Leonardo Cabral em 09 de Julho de 2026
Idoso de 66 anos procurou a Delegacia de Polícia Civil de Corumbá após ser vítima de um golpe que resultou em prejuízo superior a R$ 10 mil. O caso ocorreu na manhã desta quinta-feira (9).
Segundo o boletim de ocorrência, ao qual o Diário Corumbaense teve acesso, a vítima recebeu uma mensagem via WhatsApp de um número com prefixo (67), que utilizava uma foto de perfil idêntica à de sua advogada, informando que ele teve ação julgada procedente e teria direito a receber aproximadamente R$ 32 mil.
Como o idoso tem um processo em andamento, acreditou na informação e passou a seguir as orientações recebidas. A suposta advogada informou que um "promotor de Justiça" entraria em contato para explicar os procedimentos necessários para a liberação do pagamento.

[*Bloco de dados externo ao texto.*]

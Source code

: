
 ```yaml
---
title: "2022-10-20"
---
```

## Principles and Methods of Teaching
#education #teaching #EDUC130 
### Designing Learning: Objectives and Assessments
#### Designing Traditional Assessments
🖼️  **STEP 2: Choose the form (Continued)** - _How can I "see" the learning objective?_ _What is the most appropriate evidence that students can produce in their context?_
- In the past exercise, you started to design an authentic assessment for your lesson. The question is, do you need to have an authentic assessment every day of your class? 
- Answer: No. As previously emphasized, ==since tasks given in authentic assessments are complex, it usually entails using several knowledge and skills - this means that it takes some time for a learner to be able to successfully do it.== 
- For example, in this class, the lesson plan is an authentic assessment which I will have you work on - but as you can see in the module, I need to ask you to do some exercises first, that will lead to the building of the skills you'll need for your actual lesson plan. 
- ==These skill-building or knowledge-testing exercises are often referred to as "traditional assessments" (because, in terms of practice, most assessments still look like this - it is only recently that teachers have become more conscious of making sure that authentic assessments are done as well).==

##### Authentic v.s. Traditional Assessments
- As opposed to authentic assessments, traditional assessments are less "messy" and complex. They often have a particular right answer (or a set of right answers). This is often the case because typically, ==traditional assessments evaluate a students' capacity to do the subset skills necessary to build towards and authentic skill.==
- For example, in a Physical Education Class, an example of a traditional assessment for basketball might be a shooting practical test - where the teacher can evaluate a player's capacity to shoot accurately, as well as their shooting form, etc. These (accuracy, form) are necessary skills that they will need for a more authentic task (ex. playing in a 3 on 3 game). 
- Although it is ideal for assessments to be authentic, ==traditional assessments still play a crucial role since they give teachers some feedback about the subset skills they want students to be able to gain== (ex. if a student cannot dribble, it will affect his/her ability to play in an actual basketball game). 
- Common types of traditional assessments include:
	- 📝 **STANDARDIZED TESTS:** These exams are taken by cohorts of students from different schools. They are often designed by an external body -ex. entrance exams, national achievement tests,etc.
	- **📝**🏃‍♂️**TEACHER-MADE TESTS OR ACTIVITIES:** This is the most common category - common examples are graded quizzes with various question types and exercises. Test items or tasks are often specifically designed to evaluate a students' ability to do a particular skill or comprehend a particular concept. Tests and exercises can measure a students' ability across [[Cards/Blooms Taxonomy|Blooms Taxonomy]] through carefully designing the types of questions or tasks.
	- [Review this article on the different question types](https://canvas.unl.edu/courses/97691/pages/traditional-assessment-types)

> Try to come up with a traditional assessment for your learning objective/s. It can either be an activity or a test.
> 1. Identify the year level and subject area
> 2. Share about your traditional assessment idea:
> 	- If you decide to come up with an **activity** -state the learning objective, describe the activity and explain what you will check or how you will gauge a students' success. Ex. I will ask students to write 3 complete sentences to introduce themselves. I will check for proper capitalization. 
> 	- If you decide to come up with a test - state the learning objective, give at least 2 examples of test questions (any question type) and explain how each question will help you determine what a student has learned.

Logo depois, a vítima recebeu uma ligação de um número com prefixo (11). O homem que fez contato se identificou como promotor de Justiça e solicitou uma chamada de vídeo. Durante a conversa, afirmou que não estava conseguindo realizar o depósito na conta bancária do idoso e orientou que ele transferisse todo o saldo para outra conta de sua própria titularidade, alegando que isso permitiria a liberação do valor da ação.
Após realizar a transferência, os golpistas disseram que o procedimento havia falhado novamente e pediram que o idoso indicasse uma testemunha e outra conta bancária para dar continuidade ao suposto processo de liberação do dinheiro. A vítima informou os dados da filha e de um colega de trabalho.
Durante o golpe, os estelionatários convenceram a vítima a inserir sua senha bancária e, sem perceber o que realmente acontecia, autorizou transferências via Pix para contas indicadas pelos criminosos.
Foram realizadas duas transferências: uma de R$ 2.150 para a conta de uma suposta empresa e outra de R$ 8.700 para a conta de uma pessoa física. Além disso, a filha da vítima também teve R$ 500 movimentados de sua conta, embora o idoso não tenha conseguido informar o destino do valor.
A vítima percebeu que havia sido enganada ao constatar que nenhum valor referente ao suposto processo foi depositado em sua conta e que os números utilizados pelos criminosos deixaram de responder às mensagens.
Após descobrir a fraude, ele entrou em contato com a instituição financeira para solicitar o bloqueio e o estorno das transações. O banco informou que o pedido será analisado em um prazo de até 11 dias.
Posteriormente, o idoso conversou com sua advogada, que confirmou não haver qualquer decisão judicial ou valores liberados no processo em andamento.
O caso foi registrado na DAIJI (Delegacia de Atendimento à Infância, Juventude e Idoso) como estelionato contra idoso.